● Provided material
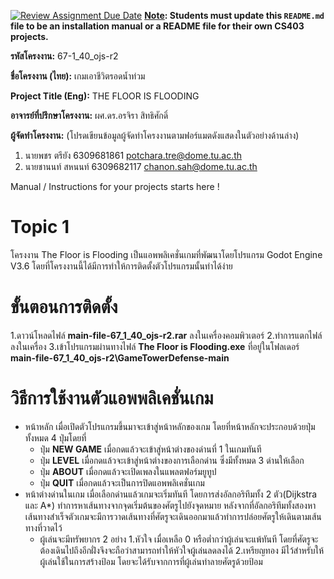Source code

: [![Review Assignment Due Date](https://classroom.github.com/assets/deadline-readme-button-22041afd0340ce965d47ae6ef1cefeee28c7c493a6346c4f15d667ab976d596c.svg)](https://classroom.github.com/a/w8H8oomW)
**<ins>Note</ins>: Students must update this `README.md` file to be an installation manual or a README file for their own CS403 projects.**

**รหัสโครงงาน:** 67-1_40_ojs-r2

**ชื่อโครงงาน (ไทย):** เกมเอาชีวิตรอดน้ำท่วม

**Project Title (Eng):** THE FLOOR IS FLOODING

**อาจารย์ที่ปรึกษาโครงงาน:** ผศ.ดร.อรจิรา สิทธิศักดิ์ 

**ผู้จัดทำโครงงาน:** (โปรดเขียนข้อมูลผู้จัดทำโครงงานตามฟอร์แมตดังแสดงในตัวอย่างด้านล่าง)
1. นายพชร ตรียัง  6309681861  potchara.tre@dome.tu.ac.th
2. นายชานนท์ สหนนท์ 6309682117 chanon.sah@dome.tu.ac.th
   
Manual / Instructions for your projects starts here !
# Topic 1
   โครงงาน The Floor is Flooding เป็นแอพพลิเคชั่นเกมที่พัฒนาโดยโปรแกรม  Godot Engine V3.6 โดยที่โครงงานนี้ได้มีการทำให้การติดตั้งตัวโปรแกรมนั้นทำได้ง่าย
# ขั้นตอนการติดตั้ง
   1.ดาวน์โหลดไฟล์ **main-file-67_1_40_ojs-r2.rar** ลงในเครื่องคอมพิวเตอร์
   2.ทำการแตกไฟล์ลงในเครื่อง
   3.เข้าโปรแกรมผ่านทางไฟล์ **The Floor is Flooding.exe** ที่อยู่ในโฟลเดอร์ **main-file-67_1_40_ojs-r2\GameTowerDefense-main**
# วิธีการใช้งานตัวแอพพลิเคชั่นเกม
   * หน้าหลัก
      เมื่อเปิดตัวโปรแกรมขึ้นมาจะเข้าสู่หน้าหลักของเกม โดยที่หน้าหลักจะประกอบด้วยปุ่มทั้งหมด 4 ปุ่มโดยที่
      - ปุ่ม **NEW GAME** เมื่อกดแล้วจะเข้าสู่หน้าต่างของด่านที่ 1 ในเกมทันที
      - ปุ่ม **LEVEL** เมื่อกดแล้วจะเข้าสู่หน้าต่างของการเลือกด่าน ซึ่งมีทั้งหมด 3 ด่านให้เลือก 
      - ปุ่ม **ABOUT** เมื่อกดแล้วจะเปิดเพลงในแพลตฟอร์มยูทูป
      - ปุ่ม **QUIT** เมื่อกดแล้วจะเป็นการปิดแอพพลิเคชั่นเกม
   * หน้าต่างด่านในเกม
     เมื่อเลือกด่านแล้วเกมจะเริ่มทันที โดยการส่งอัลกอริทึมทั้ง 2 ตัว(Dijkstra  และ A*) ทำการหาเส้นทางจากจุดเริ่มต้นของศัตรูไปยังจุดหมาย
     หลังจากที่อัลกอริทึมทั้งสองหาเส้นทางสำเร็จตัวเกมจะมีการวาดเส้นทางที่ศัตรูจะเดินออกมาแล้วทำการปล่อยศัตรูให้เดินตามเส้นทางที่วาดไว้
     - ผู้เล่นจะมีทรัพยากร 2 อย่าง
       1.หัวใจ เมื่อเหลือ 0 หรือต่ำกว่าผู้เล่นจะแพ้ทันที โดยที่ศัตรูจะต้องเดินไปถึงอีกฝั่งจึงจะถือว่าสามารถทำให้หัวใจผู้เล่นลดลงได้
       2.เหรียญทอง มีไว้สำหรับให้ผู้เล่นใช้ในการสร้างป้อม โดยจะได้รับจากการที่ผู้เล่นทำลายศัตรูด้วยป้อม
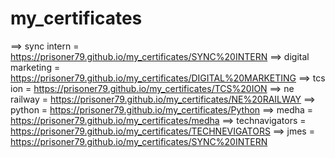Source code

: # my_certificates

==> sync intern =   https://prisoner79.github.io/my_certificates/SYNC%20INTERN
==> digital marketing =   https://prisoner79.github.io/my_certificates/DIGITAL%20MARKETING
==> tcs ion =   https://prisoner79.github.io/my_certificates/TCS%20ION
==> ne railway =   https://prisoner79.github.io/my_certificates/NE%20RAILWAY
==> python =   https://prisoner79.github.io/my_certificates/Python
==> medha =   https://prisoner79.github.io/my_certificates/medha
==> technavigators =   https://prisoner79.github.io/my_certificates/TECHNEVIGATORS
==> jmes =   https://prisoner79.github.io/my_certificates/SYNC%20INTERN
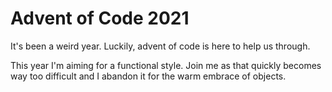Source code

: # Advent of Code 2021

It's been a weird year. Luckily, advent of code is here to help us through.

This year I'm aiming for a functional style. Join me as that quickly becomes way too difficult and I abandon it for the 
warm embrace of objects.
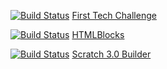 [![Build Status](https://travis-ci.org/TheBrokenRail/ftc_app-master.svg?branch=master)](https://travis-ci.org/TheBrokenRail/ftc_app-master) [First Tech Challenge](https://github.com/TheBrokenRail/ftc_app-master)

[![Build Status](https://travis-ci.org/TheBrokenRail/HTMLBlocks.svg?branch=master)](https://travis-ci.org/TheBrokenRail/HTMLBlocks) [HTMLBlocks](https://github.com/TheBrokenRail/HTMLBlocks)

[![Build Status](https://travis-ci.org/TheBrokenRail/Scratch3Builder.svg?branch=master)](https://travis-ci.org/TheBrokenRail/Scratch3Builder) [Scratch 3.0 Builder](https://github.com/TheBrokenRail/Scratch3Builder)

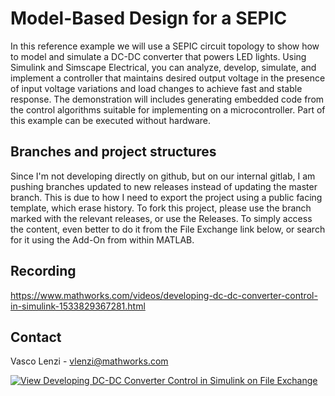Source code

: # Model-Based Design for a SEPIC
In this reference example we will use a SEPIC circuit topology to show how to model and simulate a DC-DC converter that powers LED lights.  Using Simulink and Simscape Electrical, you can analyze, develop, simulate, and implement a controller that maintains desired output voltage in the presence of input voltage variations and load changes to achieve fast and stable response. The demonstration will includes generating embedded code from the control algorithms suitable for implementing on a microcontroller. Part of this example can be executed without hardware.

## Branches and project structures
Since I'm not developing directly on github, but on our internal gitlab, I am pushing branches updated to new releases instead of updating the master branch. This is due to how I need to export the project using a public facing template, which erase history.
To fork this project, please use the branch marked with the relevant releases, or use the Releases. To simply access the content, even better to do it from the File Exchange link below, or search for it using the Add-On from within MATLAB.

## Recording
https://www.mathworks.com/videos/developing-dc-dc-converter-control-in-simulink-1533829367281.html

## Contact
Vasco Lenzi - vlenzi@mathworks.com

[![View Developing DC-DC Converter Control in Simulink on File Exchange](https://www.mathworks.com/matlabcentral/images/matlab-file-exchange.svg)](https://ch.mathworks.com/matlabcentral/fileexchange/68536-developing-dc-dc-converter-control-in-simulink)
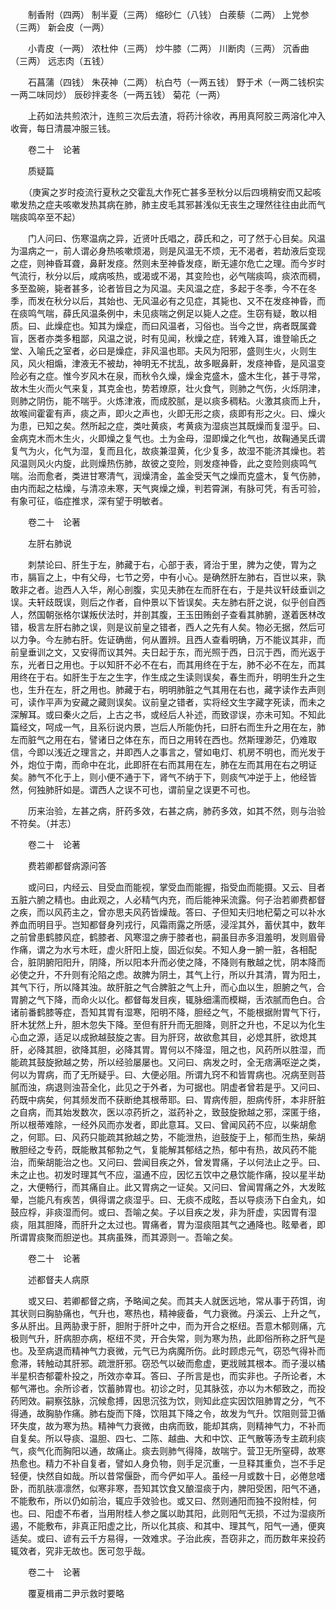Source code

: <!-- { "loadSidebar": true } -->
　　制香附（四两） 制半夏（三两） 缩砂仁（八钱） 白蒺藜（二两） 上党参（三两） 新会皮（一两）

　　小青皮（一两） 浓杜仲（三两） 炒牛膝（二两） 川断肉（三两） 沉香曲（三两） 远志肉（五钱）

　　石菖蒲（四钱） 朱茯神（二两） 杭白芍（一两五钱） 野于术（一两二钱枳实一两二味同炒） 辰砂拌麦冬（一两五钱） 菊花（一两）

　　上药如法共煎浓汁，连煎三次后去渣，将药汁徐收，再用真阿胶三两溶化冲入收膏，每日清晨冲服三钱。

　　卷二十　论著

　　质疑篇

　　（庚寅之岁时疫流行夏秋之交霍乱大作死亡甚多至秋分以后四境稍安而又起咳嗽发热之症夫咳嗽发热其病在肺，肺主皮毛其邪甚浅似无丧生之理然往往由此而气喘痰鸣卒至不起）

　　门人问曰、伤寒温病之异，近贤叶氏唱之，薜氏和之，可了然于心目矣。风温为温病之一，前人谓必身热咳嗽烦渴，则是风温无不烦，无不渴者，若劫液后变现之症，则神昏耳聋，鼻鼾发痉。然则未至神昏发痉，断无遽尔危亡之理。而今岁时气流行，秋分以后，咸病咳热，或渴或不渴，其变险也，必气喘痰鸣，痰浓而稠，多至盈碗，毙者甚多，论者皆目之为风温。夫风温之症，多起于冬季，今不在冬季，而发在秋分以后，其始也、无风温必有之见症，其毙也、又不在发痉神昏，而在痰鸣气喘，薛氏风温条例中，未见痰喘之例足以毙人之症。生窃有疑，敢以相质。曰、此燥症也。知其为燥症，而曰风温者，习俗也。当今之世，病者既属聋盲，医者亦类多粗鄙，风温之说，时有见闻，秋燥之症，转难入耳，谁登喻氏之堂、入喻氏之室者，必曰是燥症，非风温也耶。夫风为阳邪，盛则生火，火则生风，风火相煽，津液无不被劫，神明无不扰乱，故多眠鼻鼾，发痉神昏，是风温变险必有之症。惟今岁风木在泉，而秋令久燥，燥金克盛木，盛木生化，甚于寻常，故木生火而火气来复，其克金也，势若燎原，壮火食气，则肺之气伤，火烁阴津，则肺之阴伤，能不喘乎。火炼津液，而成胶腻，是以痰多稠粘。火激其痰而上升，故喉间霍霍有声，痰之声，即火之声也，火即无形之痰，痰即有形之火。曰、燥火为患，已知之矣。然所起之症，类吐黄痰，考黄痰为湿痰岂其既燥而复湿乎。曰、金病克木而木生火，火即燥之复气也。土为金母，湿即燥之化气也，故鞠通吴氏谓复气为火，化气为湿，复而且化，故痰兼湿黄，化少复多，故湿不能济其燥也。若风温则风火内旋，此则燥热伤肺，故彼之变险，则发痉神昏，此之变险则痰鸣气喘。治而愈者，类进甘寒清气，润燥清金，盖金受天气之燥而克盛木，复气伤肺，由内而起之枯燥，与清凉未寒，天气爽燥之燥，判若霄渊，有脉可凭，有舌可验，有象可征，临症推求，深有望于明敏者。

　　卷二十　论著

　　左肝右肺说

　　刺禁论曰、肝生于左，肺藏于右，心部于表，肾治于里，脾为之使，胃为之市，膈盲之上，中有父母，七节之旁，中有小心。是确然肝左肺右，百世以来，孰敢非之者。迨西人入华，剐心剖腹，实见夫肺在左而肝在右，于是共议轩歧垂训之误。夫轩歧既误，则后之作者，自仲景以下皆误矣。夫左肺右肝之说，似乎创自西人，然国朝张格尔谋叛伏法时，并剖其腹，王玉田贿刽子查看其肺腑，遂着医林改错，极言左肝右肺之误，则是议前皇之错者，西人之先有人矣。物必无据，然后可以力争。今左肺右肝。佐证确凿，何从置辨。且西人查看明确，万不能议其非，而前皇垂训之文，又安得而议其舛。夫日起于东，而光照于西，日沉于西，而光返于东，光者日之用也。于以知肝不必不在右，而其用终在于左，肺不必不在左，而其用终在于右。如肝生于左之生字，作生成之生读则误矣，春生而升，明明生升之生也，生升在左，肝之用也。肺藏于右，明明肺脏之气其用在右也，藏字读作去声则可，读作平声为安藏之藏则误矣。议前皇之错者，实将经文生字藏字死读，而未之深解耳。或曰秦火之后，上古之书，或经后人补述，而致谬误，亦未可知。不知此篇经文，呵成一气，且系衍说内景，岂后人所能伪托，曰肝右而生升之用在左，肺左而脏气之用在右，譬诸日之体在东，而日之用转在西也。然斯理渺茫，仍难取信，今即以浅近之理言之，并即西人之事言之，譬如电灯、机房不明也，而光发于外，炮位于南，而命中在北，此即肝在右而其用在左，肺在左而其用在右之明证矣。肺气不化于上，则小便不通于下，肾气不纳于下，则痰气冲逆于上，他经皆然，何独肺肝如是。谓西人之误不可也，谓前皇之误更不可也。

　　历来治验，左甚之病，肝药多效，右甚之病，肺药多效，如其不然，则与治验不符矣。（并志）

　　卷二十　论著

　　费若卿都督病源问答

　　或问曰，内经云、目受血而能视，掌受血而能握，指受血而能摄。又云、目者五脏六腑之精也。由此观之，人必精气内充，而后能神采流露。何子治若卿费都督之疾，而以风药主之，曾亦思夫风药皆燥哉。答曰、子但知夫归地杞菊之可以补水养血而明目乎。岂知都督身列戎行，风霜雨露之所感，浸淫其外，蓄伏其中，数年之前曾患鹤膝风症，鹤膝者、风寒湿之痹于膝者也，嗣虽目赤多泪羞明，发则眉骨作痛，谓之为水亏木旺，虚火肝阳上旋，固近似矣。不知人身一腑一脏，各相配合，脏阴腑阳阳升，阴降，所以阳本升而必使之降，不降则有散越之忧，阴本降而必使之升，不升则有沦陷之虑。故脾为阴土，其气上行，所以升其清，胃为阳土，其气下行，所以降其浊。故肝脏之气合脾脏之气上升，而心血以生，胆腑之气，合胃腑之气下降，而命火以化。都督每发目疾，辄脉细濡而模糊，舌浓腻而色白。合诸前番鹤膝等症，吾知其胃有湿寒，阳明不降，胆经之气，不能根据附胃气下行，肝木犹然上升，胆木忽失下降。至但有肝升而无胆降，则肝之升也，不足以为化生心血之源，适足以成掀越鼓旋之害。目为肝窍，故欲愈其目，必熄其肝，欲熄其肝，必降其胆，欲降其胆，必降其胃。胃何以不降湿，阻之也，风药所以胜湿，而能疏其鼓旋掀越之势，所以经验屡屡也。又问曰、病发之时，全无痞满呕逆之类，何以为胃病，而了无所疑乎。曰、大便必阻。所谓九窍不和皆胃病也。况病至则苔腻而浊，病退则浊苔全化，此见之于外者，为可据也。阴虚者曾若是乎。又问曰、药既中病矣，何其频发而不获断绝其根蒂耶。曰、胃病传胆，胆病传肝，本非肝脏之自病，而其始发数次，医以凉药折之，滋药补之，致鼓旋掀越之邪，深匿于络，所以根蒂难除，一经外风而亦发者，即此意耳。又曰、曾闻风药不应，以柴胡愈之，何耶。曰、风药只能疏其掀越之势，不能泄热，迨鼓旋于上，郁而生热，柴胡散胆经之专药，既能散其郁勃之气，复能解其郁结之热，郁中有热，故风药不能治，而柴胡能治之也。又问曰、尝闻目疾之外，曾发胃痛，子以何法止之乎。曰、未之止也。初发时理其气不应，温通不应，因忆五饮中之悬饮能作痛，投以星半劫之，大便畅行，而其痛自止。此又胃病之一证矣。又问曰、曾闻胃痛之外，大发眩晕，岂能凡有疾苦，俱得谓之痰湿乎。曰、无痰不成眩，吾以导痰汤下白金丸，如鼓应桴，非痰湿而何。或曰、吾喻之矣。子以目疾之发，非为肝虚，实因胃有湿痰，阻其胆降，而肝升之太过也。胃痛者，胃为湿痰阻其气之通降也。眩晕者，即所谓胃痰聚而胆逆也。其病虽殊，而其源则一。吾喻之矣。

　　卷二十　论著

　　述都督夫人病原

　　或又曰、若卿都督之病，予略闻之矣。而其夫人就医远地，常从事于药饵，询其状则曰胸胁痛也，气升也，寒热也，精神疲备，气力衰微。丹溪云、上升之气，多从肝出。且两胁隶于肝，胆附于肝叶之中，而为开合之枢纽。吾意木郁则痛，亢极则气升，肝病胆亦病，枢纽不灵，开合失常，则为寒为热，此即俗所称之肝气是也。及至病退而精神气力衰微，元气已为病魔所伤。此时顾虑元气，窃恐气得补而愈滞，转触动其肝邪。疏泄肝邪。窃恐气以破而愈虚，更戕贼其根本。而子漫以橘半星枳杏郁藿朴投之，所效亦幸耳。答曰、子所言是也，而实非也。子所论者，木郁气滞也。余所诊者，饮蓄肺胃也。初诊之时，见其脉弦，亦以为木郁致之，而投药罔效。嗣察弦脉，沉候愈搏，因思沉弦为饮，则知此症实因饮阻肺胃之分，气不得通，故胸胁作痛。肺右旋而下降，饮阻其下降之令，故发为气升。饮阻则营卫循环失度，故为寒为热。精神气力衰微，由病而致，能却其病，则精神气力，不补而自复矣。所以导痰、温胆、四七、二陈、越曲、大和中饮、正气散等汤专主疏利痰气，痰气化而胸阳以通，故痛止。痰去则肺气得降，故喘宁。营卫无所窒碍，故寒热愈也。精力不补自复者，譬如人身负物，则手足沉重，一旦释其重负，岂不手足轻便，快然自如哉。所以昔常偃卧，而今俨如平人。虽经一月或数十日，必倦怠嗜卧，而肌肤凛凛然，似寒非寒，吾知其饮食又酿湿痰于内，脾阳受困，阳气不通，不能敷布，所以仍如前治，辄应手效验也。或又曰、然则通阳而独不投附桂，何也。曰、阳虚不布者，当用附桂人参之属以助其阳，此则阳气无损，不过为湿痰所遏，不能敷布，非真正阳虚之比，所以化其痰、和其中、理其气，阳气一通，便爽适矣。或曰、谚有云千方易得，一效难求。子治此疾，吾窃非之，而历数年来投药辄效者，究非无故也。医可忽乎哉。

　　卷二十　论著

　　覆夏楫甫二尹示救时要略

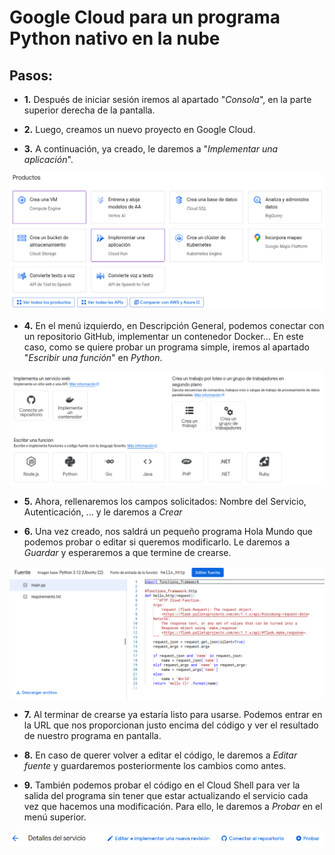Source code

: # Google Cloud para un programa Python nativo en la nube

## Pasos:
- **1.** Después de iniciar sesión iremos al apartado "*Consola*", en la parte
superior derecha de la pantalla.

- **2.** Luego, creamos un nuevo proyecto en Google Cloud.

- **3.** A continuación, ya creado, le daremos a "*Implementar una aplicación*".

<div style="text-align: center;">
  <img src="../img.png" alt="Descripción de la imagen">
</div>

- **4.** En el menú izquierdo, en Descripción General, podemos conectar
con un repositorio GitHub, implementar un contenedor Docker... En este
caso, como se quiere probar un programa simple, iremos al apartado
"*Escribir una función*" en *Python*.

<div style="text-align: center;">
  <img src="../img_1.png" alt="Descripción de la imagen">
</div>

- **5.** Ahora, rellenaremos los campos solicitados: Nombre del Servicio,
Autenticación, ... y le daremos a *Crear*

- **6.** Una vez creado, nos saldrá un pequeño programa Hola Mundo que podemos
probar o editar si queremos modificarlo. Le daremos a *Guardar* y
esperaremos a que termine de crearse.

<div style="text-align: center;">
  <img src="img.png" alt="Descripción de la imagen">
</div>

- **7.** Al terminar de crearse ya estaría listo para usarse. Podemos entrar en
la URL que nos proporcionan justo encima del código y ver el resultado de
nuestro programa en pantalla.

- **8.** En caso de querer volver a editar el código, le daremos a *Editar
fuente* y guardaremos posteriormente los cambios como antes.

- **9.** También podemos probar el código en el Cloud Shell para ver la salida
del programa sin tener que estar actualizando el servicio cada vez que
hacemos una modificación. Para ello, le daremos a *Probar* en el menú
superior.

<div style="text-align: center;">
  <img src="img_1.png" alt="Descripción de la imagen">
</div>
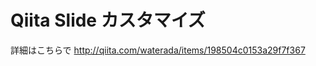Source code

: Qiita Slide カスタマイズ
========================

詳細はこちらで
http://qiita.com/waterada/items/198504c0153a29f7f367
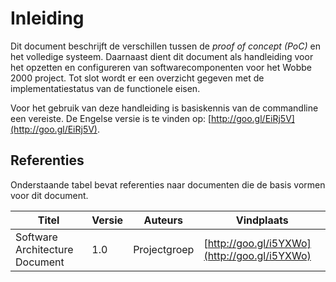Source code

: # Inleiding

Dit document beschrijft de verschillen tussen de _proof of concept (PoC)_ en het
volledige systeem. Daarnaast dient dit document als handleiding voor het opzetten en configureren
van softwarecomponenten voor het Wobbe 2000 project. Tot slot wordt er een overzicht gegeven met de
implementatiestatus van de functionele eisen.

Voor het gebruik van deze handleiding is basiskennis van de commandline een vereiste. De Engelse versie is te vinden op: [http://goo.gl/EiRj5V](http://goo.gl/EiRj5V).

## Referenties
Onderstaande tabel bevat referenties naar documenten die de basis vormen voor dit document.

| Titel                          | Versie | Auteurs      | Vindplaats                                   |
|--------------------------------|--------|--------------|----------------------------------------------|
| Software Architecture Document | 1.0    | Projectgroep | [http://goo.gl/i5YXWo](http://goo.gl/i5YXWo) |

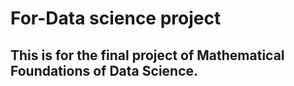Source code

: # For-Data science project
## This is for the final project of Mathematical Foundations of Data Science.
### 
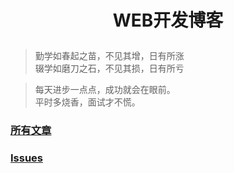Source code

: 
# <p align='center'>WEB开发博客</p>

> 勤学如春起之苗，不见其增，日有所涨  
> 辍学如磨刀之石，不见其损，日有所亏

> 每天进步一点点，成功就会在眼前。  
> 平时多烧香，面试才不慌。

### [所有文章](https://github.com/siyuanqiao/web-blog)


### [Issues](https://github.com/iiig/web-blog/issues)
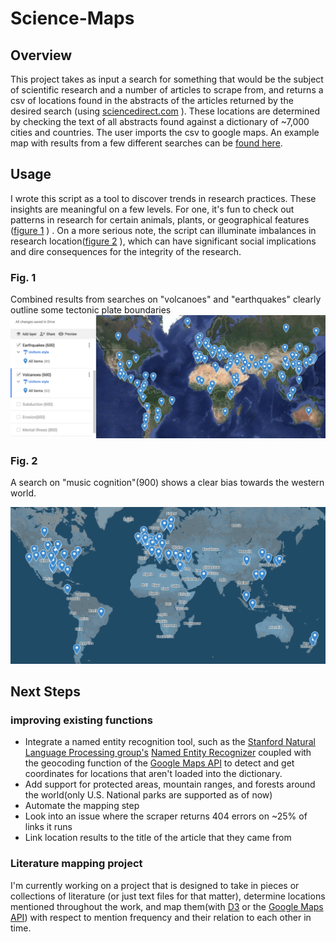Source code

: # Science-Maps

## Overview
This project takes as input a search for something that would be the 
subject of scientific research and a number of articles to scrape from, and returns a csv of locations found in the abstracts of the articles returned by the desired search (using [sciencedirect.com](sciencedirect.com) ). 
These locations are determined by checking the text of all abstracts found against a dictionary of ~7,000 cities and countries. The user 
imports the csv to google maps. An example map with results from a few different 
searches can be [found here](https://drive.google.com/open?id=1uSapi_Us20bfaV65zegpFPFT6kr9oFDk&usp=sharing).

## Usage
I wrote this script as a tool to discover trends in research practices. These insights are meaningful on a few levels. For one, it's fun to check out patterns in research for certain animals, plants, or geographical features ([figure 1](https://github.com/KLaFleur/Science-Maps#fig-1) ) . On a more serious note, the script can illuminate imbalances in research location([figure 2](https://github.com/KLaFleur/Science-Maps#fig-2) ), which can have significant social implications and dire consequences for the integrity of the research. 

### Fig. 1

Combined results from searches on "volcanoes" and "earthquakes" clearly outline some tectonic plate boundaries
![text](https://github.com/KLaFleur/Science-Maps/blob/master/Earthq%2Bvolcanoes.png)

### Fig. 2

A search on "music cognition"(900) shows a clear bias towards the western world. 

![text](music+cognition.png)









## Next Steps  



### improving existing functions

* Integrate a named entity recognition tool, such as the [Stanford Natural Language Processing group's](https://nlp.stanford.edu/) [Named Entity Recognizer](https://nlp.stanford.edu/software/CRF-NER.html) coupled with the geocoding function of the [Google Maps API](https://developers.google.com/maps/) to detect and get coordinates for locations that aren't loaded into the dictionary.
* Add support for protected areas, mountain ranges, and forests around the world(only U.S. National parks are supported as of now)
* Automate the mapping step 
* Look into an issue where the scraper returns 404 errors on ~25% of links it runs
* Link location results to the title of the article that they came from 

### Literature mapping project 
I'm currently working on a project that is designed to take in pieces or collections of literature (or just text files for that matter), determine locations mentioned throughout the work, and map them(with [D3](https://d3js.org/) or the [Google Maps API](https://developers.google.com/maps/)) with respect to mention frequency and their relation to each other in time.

● Required action
The expected answer is a copy of each line in the listing above that contains "imagen".

● Task response
  <img src="../img.png" alt="Descripción de la imagen">
  <img src="../img_1.png" alt="Descripción de la imagen">
  <img src="img.png" alt="Descripción de la imagen">
  <img src="img_1.png" alt="Descripción de la imagen">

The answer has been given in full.